Rabat - The economic and political transformations Morocco has experienced in recent years have not been enough to change the World Bank’s mixed outlook on Morocco’s growth potential.
Rabat – The economic and political transformations Morocco has experienced in recent years have not been enough to change the World Bank’s mixed outlook on Morocco’s growth potential.
In its latest bi-annual report on Morocco’s economic performance, the Washington-based institution offered a relatively bleak reading about the capacity of Morocco’s economic model to absorb the kingdom’s level of unemployment, poverty, and socio-structural disparities.
Moroccan news outlet Aujourd’hui le Maroc wrote in an October 4 editorial that the World Bank is “particularly concerned about the vulnerability of Morocco’s economic model.”
With an investment rate surpassing national GDP by more than 30 percent, Morocco’s challenge in the short to medium term will be to boost investments to increase national productivity and stabilize the country’s sporadically-performing economy, the editorial explained.

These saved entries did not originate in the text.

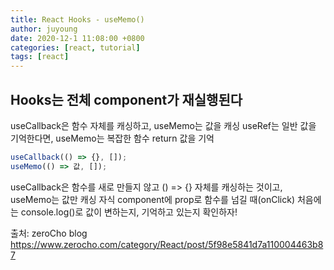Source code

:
 ```yaml
---
title: React Hooks - useMemo()
author: juyoung
date: 2020-12-1 11:08:00 +0800
categories: [react, tutorial]
tags: [react]
---
```


## Hooks는 전체 component가 재실행된다

 useCallback은 함수 자체를 캐싱하고, useMemo는 값을 캐싱 
 useRef는 일반 값을 기억한다면, useMemo는 복잡한 함수 return 값을 기억 
 
```javascript
useCallback(() => {}, []);
useMemo(() => 값, []);

```
 useCallback은 함수를 새로 만들지 않고 () => {} 자체를 캐싱하는 것이고, useMemo는 값만 캐싱 
 자식 component에 prop로 함수를 넘길 때(onClick) 
 처음에는 console.log()로 값이 변하는지, 기억하고 있는지 확인하자!  
 
출처: zeroCho blog <https://www.zerocho.com/category/React/post/5f98e5841d7a110004463b87>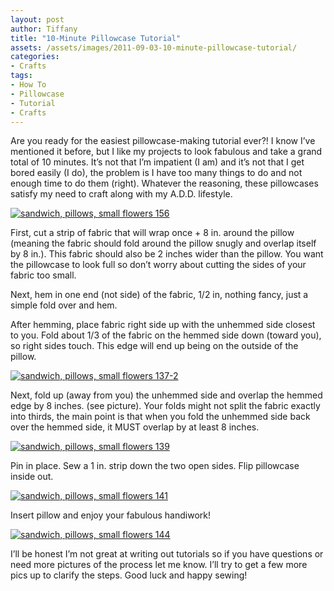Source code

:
 ```yaml
---
layout: post
author: Tiffany
title: "10-Minute Pillowcase Tutorial"
assets: /assets/images/2011-09-03-10-minute-pillowcase-tutorial/
categories: 
- Crafts
tags: 
- How To
- Pillowcase
- Tutorial
- Crafts
---
```


Are you ready for the easiest pillowcase-making tutorial ever?! I know I’ve mentioned it before, but I like my projects to look fabulous and take a grand total of 10 minutes. It’s not that I’m impatient (I am) and it’s not that I get bored easily (I do), the problem is I have too many things to do and not enough time to do them (right). Whatever the reasoning, these pillowcases satisfy my need to craft along with my A.D.D. lifestyle.

[![](jekyll_uploads/2011/07/sandwich-pillows-small-flowers-156-575x381.jpg "sandwich, pillows, small flowers 156")](http://www.sweetpeonies.com/2011/09/10-minute-pillowcase-tutorial/sandwich-pillows-small-flowers-156/)

First, cut a strip of fabric that will wrap once + 8 in. around the pillow (meaning the fabric should fold around the pillow snugly and overlap itself by 8 in.). This fabric should also be 2 inches wider than the pillow. You want the pillowcase to look full so don’t worry about cutting the sides of your fabric too small.

Next, hem in one end (not side) of the fabric, 1/2 in, nothing fancy, just a simple fold over and hem.

After hemming, place fabric right side up with the unhemmed side closest to you. Fold about 1/3 of the fabric on the hemmed side down (toward you), so right sides touch. This edge will end up being on the outside of the pillow.

[![](jekyll_uploads/2011/07/sandwich-pillows-small-flowers-137-2-575x402.jpg "sandwich, pillows, small flowers 137-2")](http://www.sweetpeonies.com/2011/09/10-minute-pillowcase-tutorial/sandwich-pillows-small-flowers-137-2/)

Next, fold up (away from you) the unhemmed side and overlap the hemmed edge by 8 inches. (see picture). Your folds might not split the fabric exactly into thirds, the main point is that when you fold the unhemmed side back over the hemmed side, it MUST overlap by at least 8 inches.

[![](jekyll_uploads/2011/07/sandwich-pillows-small-flowers-139-575x381.jpg "sandwich, pillows, small flowers 139")](http://www.sweetpeonies.com/2011/09/10-minute-pillowcase-tutorial/sandwich-pillows-small-flowers-139/)

Pin in place. Sew a 1 in. strip down the two open sides. Flip pillowcase inside out.

[![](jekyll_uploads/2011/07/sandwich-pillows-small-flowers-141-575x349.jpg "sandwich, pillows, small flowers 141")](http://www.sweetpeonies.com/2011/09/10-minute-pillowcase-tutorial/sandwich-pillows-small-flowers-141/)

Insert pillow and enjoy your fabulous handiwork!

[![](jekyll_uploads/2011/07/sandwich-pillows-small-flowers-144-575x390.jpg "sandwich, pillows, small flowers 144")](http://www.sweetpeonies.com/2011/09/10-minute-pillowcase-tutorial/sandwich-pillows-small-flowers-144/)

I’ll be honest I’m not great at writing out tutorials so if you have questions or need more pictures of the process let me know. I’ll try to get a few more pics up to clarify the steps. Good luck and happy sewing!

Aujourd’hui le Maroc’s rendering of the World Bank’s report is in many regards in agreement with the institution’s misgivings about Morocco’s improving but fragile, “unsustainable, and vulnerable” economic performance.
“In the absence of more decisive structural reforms,” the World Bank wrote in April, Morocco’s GDP is set to decline further while agricultural output—especially cereal production—is “projected to return to its historical average.”
Silver lining: Employment-generating businesses
Despite cautions about Morocco’s economic model, the report is confident that Morocco can reverse the clock of doom if “appropriate measures are implemented.”
To prevent the fragile economic climate from worsening, generate inclusive growth, and reset to “a sustainable and strong economy,” Morocco needs to “lower corporate tax rates, improve public investment management, and better enforce tax payments by the self-employed and liberal professions.”
The mixed view on Morocco’s economy is not a first-off in the body’s assessments of the internal structural and social contradictions holding back the North African country’s potential to be a better performer.
During a three-day working visit in Morocco August 27-29, the World Bank’s vice-president for the MENA region, Ferid Belhaj, praised Morocco’s economic performance in recent years. Belhaj called Morocco a “country that is moving,” a “regional exception,” and a “bright spot in a dark environment.”
The World Bank official stressed: “Over the years, there have been serious efforts in terms of reforms and infrastructure. That is why I see Morocco full of potential. But there is another Morocco that is facing enormous difficulties, namely of resource redistribution and social cohesion.… There is something a bit upsetting: there are so many possibilities and achievements that make Morocco a regional exception, but there are also some lapses. These need to be tackled at their roots.”